Copy constructors

Guido van Rossum guido at python.org
Sat Aug 11 21:39:58 EDT 2001


Glyph Lefkowitz <glyph at twistedmatrix.com> writes:

> > I don't know of any better way to handle the Promise design pattern,
> > either.  In C++, I'm having to kludge around it all the time via
> > letter/envelope idioms -- the possibility of changing classes on the
> > fly makes it much simpler and more direct.  Hadn't thought of that
> > earlier...
> 
> I think the ZODB uses something like this, but it's implemented using
> ExtensionClasses.  I'd hate to see it become a requirement to muck around
> in native code.

Note: an explicit goal of the typeclass unification is that it should
become a *better* mechanism than ExtensionClasses, and eventually Zope
will be rewritten to use the new mechanisms.  We expect that this
solution will actually be cleaner than the existing Zope
implementation.

So if you're relying on something that Zope needs to do, rest assured,
we'll find a way to do it under the new system too!

> > That one seems to be related to _another_ capability (of which I've
> > seen no indication that it's also going away) -- keeping the same
> > class object. but changing that object (rebinding method attributes
> > thereof).  Or maybe I don't understand exactly what you mean?

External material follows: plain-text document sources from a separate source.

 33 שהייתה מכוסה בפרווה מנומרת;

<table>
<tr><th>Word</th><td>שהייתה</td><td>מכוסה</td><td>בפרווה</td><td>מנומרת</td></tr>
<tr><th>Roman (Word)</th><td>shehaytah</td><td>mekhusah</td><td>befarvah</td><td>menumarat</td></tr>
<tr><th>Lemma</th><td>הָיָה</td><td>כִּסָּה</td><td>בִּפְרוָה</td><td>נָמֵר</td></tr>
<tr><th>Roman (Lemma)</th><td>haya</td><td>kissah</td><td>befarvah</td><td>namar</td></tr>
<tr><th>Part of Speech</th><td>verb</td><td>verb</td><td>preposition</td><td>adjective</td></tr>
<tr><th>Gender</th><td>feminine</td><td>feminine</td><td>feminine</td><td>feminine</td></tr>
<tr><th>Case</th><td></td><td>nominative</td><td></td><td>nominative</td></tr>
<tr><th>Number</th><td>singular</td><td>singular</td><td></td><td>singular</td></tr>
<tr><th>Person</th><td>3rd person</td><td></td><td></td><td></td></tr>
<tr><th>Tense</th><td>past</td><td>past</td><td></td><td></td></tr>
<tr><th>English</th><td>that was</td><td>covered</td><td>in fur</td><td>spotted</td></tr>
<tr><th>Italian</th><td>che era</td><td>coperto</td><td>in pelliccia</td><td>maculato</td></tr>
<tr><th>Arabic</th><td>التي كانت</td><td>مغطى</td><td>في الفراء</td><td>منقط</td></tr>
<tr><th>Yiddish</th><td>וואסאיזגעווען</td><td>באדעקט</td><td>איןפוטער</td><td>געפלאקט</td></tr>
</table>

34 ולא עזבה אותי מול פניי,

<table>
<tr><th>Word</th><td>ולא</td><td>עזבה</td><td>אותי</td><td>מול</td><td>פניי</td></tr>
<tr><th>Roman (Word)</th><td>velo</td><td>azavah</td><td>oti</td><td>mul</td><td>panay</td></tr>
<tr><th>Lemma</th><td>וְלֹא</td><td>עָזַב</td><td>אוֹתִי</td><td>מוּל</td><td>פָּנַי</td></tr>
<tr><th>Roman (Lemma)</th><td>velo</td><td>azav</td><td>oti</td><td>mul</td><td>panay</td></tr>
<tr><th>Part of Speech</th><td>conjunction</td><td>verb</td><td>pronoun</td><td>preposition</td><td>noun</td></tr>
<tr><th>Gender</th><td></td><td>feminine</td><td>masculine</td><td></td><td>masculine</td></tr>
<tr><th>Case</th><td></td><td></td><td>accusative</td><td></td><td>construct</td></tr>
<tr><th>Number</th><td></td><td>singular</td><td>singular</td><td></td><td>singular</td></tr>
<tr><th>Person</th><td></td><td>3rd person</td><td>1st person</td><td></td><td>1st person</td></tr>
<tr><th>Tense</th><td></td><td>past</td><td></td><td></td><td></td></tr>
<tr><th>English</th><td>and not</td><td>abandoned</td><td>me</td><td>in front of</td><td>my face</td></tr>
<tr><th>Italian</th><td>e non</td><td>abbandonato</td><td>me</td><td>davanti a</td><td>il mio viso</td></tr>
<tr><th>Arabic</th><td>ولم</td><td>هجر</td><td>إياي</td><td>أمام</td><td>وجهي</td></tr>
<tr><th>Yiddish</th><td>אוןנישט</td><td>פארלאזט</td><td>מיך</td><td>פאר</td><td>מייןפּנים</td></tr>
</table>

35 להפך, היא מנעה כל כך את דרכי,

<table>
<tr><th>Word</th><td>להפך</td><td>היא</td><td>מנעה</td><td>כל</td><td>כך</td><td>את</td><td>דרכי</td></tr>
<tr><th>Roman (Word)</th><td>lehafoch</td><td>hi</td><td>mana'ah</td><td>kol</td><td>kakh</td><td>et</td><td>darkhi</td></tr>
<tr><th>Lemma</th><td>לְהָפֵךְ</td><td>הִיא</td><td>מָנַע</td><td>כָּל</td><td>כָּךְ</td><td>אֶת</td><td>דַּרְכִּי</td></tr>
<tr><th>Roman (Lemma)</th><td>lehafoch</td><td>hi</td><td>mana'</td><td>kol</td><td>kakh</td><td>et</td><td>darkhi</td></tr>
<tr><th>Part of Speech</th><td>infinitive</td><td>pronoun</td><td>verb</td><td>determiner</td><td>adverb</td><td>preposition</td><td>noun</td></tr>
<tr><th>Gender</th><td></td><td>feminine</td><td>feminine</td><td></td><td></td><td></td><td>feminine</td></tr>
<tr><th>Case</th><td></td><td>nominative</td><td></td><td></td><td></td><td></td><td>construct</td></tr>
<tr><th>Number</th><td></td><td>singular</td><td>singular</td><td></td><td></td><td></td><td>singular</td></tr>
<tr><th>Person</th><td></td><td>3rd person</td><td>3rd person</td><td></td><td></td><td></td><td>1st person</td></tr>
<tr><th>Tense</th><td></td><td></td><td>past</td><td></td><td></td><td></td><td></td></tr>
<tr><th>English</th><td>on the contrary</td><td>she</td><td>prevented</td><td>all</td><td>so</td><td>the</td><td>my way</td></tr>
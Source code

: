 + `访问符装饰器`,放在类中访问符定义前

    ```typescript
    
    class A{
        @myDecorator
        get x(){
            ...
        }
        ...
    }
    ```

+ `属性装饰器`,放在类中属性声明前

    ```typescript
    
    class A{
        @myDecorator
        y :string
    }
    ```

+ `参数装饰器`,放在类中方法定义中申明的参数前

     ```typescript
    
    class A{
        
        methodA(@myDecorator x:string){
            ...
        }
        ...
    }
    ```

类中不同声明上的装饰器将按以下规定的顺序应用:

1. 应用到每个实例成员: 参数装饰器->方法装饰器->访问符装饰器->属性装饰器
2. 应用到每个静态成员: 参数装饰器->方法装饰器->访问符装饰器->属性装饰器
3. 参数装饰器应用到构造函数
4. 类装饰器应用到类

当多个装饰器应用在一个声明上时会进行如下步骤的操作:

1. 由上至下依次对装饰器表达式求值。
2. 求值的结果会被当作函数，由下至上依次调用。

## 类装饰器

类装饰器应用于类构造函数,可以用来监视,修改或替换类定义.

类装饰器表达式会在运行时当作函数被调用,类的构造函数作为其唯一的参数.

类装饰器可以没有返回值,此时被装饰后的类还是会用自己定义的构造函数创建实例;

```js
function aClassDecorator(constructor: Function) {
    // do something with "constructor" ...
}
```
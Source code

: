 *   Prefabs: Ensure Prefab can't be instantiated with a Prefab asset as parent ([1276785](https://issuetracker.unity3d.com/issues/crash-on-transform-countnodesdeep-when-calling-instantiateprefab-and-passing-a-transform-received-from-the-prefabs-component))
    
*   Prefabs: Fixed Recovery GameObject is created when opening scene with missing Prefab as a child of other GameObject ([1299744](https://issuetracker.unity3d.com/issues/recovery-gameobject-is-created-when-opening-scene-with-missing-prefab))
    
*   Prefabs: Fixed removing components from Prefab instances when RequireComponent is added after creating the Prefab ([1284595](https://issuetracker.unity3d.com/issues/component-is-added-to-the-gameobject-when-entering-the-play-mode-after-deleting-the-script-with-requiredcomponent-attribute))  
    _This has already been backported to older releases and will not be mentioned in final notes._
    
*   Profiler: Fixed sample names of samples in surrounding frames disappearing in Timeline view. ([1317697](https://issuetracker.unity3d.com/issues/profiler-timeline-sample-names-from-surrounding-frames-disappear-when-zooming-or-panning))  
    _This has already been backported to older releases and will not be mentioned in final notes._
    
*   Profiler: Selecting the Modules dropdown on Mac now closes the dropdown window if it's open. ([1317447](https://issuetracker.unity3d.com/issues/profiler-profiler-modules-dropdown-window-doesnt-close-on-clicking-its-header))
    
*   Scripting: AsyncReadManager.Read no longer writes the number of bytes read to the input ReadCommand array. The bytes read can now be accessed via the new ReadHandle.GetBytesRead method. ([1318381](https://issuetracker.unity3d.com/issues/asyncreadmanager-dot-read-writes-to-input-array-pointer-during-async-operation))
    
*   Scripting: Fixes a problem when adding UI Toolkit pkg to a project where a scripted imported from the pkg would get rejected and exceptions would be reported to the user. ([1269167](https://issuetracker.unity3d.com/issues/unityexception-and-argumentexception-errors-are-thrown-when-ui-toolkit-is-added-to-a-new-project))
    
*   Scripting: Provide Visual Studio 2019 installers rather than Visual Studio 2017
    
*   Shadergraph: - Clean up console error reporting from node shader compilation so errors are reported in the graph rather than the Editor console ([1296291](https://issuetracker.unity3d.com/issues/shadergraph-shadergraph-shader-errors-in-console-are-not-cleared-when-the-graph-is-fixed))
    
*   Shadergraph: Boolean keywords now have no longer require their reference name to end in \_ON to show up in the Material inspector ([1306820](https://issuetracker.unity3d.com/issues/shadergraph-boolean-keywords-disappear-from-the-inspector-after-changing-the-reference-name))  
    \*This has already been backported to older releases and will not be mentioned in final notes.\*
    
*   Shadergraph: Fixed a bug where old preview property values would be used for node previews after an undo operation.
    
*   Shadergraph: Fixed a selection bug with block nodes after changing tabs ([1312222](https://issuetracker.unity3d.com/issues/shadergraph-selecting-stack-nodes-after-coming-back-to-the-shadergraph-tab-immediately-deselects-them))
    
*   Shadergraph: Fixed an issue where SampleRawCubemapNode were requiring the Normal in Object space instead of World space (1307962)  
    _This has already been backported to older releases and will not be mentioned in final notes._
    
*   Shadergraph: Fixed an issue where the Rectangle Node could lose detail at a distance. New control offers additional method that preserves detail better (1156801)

As I just wrote, there will be two kinds of classes: immutable
(static) classes and dynamic classes.  The latter can be modified just
like classic ones.  But since this makes them less efficient, you have
to be explicit about this (when using the new class mechanism, which
is not the default in 2.2).

> Hmm, I suppose that could be done as well; I'd have to do some other
> shuffling around of class references in order to keep isinstance() working
> like it should, but you're right: it's not impossible.
> 
> > It seems to me the functionality of become is homomorphic to that
> > of class-assignment, unless I'm truly missing something major.
> 
> Class-assignment + dict-assignment is nearly homomorphic. Of course, if we
> could do *real* reference replacement, then you could have a Promise for a
> python list :-).

What do you mean by "real reference replacement"?